___ Records provided

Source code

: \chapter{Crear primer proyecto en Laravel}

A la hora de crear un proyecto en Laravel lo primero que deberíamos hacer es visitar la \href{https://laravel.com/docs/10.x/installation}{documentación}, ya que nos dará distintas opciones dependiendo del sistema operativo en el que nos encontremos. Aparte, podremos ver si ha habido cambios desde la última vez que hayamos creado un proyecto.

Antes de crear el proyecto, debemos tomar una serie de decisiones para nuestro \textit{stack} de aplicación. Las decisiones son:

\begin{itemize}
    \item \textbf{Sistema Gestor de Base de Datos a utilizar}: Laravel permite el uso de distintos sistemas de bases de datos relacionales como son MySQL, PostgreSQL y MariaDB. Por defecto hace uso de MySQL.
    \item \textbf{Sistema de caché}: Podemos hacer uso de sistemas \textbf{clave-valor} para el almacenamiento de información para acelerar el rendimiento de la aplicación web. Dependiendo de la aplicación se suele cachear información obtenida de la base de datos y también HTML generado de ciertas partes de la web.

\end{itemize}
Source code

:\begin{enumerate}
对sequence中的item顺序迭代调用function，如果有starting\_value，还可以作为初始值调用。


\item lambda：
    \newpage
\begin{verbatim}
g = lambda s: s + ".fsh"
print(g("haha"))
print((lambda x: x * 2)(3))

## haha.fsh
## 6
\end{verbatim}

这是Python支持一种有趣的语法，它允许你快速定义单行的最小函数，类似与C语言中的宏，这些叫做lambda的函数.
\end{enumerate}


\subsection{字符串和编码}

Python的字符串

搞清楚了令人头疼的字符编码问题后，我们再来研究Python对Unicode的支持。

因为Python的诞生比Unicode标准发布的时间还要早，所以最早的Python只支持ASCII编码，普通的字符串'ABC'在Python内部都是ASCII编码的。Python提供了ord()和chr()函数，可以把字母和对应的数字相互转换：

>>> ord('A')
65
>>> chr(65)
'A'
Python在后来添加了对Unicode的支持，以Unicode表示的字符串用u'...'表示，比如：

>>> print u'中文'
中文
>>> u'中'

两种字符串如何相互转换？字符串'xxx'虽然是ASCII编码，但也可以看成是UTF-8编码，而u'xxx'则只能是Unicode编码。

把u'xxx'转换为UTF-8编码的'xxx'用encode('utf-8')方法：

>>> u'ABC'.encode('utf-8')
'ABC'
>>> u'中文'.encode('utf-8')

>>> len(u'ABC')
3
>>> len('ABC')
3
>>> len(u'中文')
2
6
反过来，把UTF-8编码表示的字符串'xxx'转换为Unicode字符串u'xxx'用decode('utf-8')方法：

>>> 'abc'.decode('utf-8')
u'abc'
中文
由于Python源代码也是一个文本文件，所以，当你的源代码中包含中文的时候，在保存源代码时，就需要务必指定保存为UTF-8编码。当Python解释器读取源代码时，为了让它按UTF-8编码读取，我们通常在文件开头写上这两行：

______

• _Problem to work on_
Whichever lines of the data include the word "begin", pull them out.

• _Response below_
\begin{itemize}
:\begin{enumerate}
\begin{verbatim}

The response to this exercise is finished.